* Work required
Here is the listing. Report each line in it that contains the string "einen".

* Data for this task

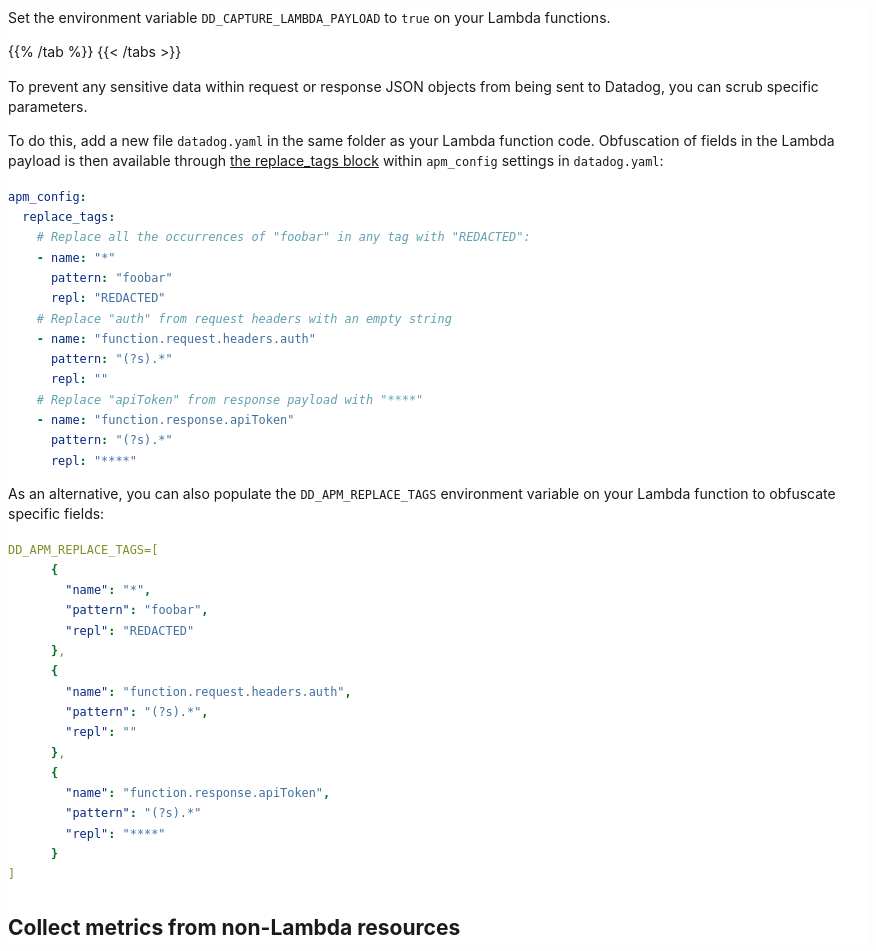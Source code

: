 Set the environment variable `DD_CAPTURE_LAMBDA_PAYLOAD` to `true` on your Lambda functions.

{{% /tab %}}
{{< /tabs >}}

To prevent any sensitive data within request or response JSON objects from being sent to Datadog, you can scrub specific parameters.

To do this, add a new file `datadog.yaml` in the same folder as your Lambda function code. Obfuscation of fields in the Lambda payload is then available through [the replace_tags block][6] within `apm_config` settings in `datadog.yaml`:

```yaml
apm_config:
  replace_tags:
    # Replace all the occurrences of "foobar" in any tag with "REDACTED":
    - name: "*"
      pattern: "foobar"
      repl: "REDACTED"
    # Replace "auth" from request headers with an empty string
    - name: "function.request.headers.auth"
      pattern: "(?s).*"
      repl: ""
    # Replace "apiToken" from response payload with "****"
    - name: "function.response.apiToken"
      pattern: "(?s).*"
      repl: "****"
```

As an alternative, you can also populate the `DD_APM_REPLACE_TAGS` environment variable on your Lambda function to obfuscate specific fields:

```yaml
DD_APM_REPLACE_TAGS=[
      {
        "name": "*",
        "pattern": "foobar",
        "repl": "REDACTED"
      },
      {
        "name": "function.request.headers.auth",
        "pattern": "(?s).*",
        "repl": ""
      },
      {
        "name": "function.response.apiToken",
        "pattern": "(?s).*"
        "repl": "****"
      }
]
```

## Collect metrics from non-Lambda resources


[1]: https://docs.datadoghq.com/serverless/serverless_integrations/cli
[1]: https://docs.datadoghq.com/serverless/serverless_integrations/plugin
[1]: https://docs.datadoghq.com/serverless/serverless_integrations/macro
[1]: https://github.com/DataDog/datadog-cdk-constructs
[1]: /serverless/libraries_integrations/extension/
[2]: /serverless/libraries_integrations/forwarder/
[1]: https://docs.datadoghq.com/serverless/serverless_integrations/cli
[1]: https://docs.datadoghq.com/serverless/serverless_integrations/plugin
[1]: https://docs.datadoghq.com/serverless/serverless_integrations/macro
[1]: https://github.com/DataDog/datadog-cdk-constructs
[1]: https://github.com/DataDog/datadog-ci/tree/master/src/commands/git-metadata
[2]: https://app.datadoghq.com/integrations/github/
[1]: /serverless/installation/
[2]: /serverless/libraries_integrations/extension/
[3]: /integrations/amazon_web_services/
[4]: /serverless/libraries_integrations/forwarder/
[5]: https://www.datadoghq.com/blog/troubleshoot-lambda-function-request-response-payloads/
[6]: /tracing/configure_data_security/#scrub-sensitive-data-from-your-spans
[7]: /serverless/enhanced_lambda_metrics
[8]: /integrations/amazon_api_gateway/#data-collected
[9]: /integrations/amazon_appsync/#data-collected
[10]: /integrations/amazon_sqs/#data-collected
[11]: /integrations/amazon_web_services/#log-collection
[12]: https://www.datadoghq.com/blog/monitor-aws-fully-managed-services-datadog-serverless-monitoring/
[13]: /agent/logs/advanced_log_collection/
[14]: /logs/log_configuration/pipelines/
[15]: /tracing/trace_collection/compatibility/
[16]: /tracing/trace_collection/custom_instrumentation/
[17]: /tracing/trace_pipeline/ingestion_controls/#configure-the-service-ingestion-rate
[18]: /tracing/guide/trace_ingestion_volume_control#effects-of-reducing-trace-ingestion-volume
[19]: /tracing/trace_pipeline/ingestion_mechanisms/?tabs=environmentvariables#head-based-sampling
[20]: /tracing/trace_pipeline/trace_retention/
[21]: /tracing/trace_pipeline/
[22]: /tracing/guide/ignoring_apm_resources/
[23]: /tracing/configure_data_security/
[24]: /tracing/other_telemetry/connect_logs_and_traces/
[25]: /logs/log_configuration/parsing/
[26]: /integrations/guide/source-code-integration
[27]: /serverless/custom_metrics
[28]: /agent/guide/private-link/
[29]: /getting_started/site/
[30]: /agent/proxy/
[31]: https://github.com/DataDog/datadog-serverless-functions/tree/master/aws/logs_monitoring#aws-privatelink-support
[32]: /agent/guide/dual-shipping/
[33]: /serverless/distributed_tracing/serverless_trace_propagation/
[34]: /integrations/amazon_xray/
[35]: /serverless/distributed_tracing/serverless_trace_merging
[36]: https://docs.aws.amazon.com/lambda/latest/dg/configuration-codesigning.html
[37]: /serverless/guide/extension_motivation/
[38]: /serverless/guide#install-using-the-datadog-forwarder
[39]: /serverless/guide/troubleshoot_serverless_monitoring/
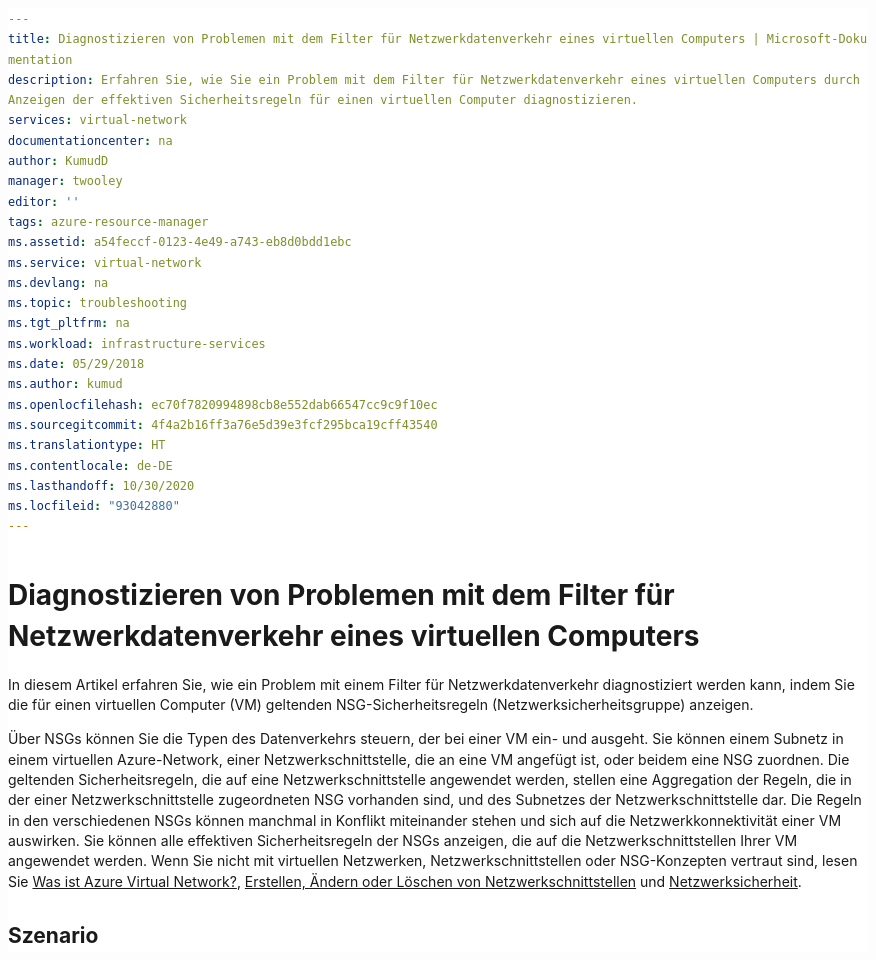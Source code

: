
 ```yaml
---
title: Diagnostizieren von Problemen mit dem Filter für Netzwerkdatenverkehr eines virtuellen Computers | Microsoft-Dokumentation
description: Erfahren Sie, wie Sie ein Problem mit dem Filter für Netzwerkdatenverkehr eines virtuellen Computers durch Anzeigen der effektiven Sicherheitsregeln für einen virtuellen Computer diagnostizieren.
services: virtual-network
documentationcenter: na
author: KumudD
manager: twooley
editor: ''
tags: azure-resource-manager
ms.assetid: a54feccf-0123-4e49-a743-eb8d0bdd1ebc
ms.service: virtual-network
ms.devlang: na
ms.topic: troubleshooting
ms.tgt_pltfrm: na
ms.workload: infrastructure-services
ms.date: 05/29/2018
ms.author: kumud
ms.openlocfilehash: ec70f7820994898cb8e552dab66547cc9c9f10ec
ms.sourcegitcommit: 4f4a2b16ff3a76e5d39e3fcf295bca19cff43540
ms.translationtype: HT
ms.contentlocale: de-DE
ms.lasthandoff: 10/30/2020
ms.locfileid: "93042880"
---
```

# <a name="diagnose-a-virtual-machine-network-traffic-filter-problem"></a>Diagnostizieren von Problemen mit dem Filter für Netzwerkdatenverkehr eines virtuellen Computers

In diesem Artikel erfahren Sie, wie ein Problem mit einem Filter für Netzwerkdatenverkehr diagnostiziert werden kann, indem Sie die für einen virtuellen Computer (VM) geltenden NSG-Sicherheitsregeln (Netzwerksicherheitsgruppe) anzeigen.

Über NSGs können Sie die Typen des Datenverkehrs steuern, der bei einer VM ein- und ausgeht. Sie können einem Subnetz in einem virtuellen Azure-Network, einer Netzwerkschnittstelle, die an eine VM angefügt ist, oder beidem eine NSG zuordnen. Die geltenden Sicherheitsregeln, die auf eine Netzwerkschnittstelle angewendet werden, stellen eine Aggregation der Regeln, die in der einer Netzwerkschnittstelle zugeordneten NSG vorhanden sind, und des Subnetzes der Netzwerkschnittstelle dar. Die Regeln in den verschiedenen NSGs können manchmal in Konflikt miteinander stehen und sich auf die Netzwerkkonnektivität einer VM auswirken. Sie können alle effektiven Sicherheitsregeln der NSGs anzeigen, die auf die Netzwerkschnittstellen Ihrer VM angewendet werden. Wenn Sie nicht mit virtuellen Netzwerken, Netzwerkschnittstellen oder NSG-Konzepten vertraut sind, lesen Sie [Was ist Azure Virtual Network?](virtual-networks-overview.md), [Erstellen, Ändern oder Löschen von Netzwerkschnittstellen](virtual-network-network-interface.md) und [Netzwerksicherheit](security-overview.md).

## <a name="scenario"></a>Szenario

* Exercise response
description: Erfahren Sie, wie Sie ein Problem mit dem Filter für Netzwerkdatenverkehr eines virtuellen Computers durch Anzeigen der effektiven Sicherheitsregeln für einen virtuellen Computer diagnostizieren.
In diesem Artikel erfahren Sie, wie ein Problem mit einem Filter für Netzwerkdatenverkehr diagnostiziert werden kann, indem Sie die für einen virtuellen Computer (VM) geltenden NSG-Sicherheitsregeln (Netzwerksicherheitsgruppe) anzeigen.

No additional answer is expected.